▶ [Task requirements]:
Please transcribe exactly the lines from the first line of the records below through the line containing "Authentication Certificates automatically", including both, and omit all pictures.

(Stored data)
..............................

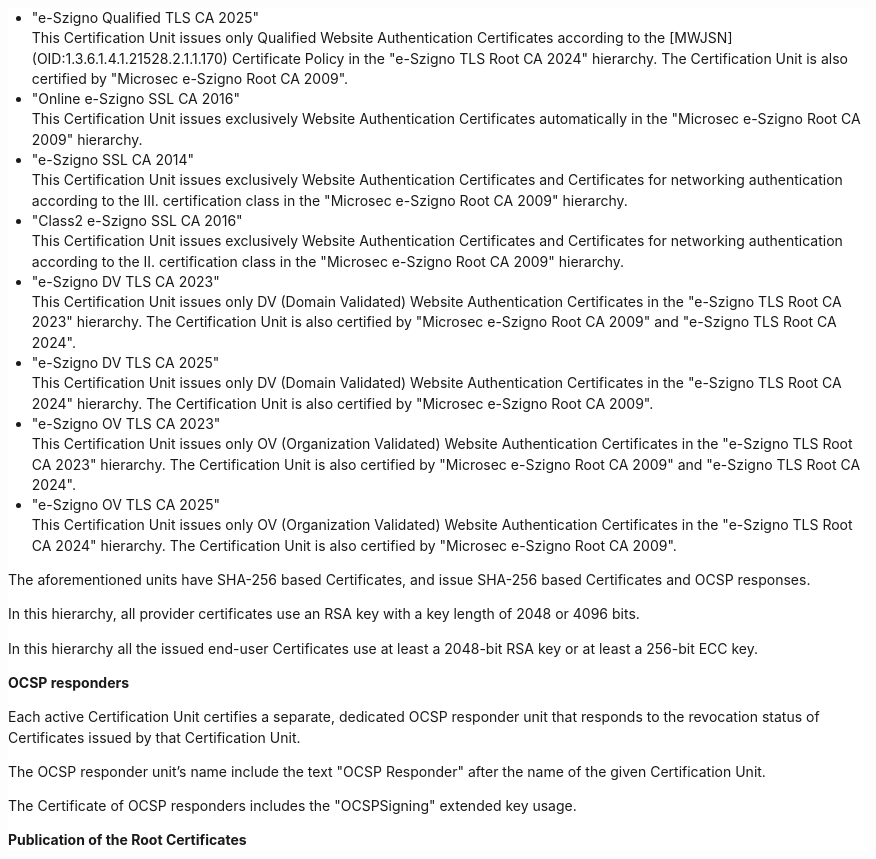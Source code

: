 - "e-Szigno Qualified TLS CA 2025"  
    This Certification Unit issues only Qualified Website Authentication Certificates 
    according to the [MWJSN] (OID:1.3.6.1.4.1.21528.2.1.1.170) Certificate Policy in the 
    "e-Szigno TLS Root CA 2024" hierarchy.
    The Certification Unit is also certified by "Microsec e-Szigno Root CA 2009".
- "Online e-Szigno SSL CA 2016"  
    This Certification Unit issues exclusively Website Authentication Certificates automatically
    in the "Microsec e-Szigno Root CA 2009" hierarchy.
- "e-Szigno SSL CA 2014"  
    This Certification Unit issues exclusively Website Authentication Certificates and 
    Certificates for networking authentication according to the III. certification class in the 
    "Microsec e-Szigno Root CA 2009" hierarchy.
- "Class2 e-Szigno SSL CA 2016"  
    This Certification Unit issues exclusively Website Authentication Certificates and 
    Certificates for networking authentication according to the II. certification class in the 
    "Microsec e-Szigno Root CA 2009" hierarchy.
- "e-Szigno DV TLS CA 2023"  
    This Certification Unit issues only DV (Domain Validated) Website Authentication 
    Certificates in the "e-Szigno TLS Root CA 2023" hierarchy.
    The Certification Unit is also certified by "Microsec e-Szigno Root CA 2009" and 
    "e-Szigno TLS Root CA 2024".
- "e-Szigno DV TLS CA 2025"  
    This Certification Unit issues only DV (Domain Validated) Website Authentication 
    Certificates in the "e-Szigno TLS Root CA 2024" hierarchy.
    The Certification Unit is also certified by "Microsec e-Szigno Root CA 2009".
- "e-Szigno OV TLS CA 2023"  
    This Certification Unit issues only OV (Organization Validated) Website Authentication
    Certificates in the "e-Szigno TLS Root CA 2023" hierarchy.
    The Certification Unit is also certified by "Microsec e-Szigno Root CA 2009" and 
    "e-Szigno TLS Root CA 2024".
- "e-Szigno OV TLS CA 2025"  
    This Certification Unit issues only OV (Organization Validated) Website Authentication
    Certificates in the "e-Szigno TLS Root CA 2024" hierarchy.
    The Certification Unit is also certified by "Microsec e-Szigno Root CA 2009".

The aforementioned units have SHA-256 based Certificates, and issue SHA-256 based Certificates
and OCSP responses.

In this hierarchy, all provider certificates use an RSA key with a key length of 2048 or 4096 bits.

In this hierarchy all the issued end-user Certificates use at least a 2048-bit RSA key or at least a
256-bit ECC key.

**OCSP responders**

Each active Certification Unit certifies a separate, dedicated OCSP responder unit that responds
to the revocation status of Certificates issued by that Certification Unit.

The OCSP responder unit’s name include the text "OCSP Responder" after the name of the given
Certification Unit.

The Certificate of OCSP responders includes the "OCSPSigning" extended key usage.

**Publication of the Root Certificates**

..............................

▶ [Output of the exercise]:
Source code

: - "e-Szigno Qualified TLS CA 2025"  
    This Certification Unit issues only Qualified Website Authentication Certificates 
    according to the [MWJSN] (OID:1.3.6.1.4.1.21528.2.1.1.170) Certificate Policy in the 
    "e-Szigno TLS Root CA 2024" hierarchy.
    The Certification Unit is also certified by "Microsec e-Szigno Root CA 2009".
- "Online e-Szigno SSL CA 2016"  
    This Certification Unit issues exclusively Website Authentication Certificates automatically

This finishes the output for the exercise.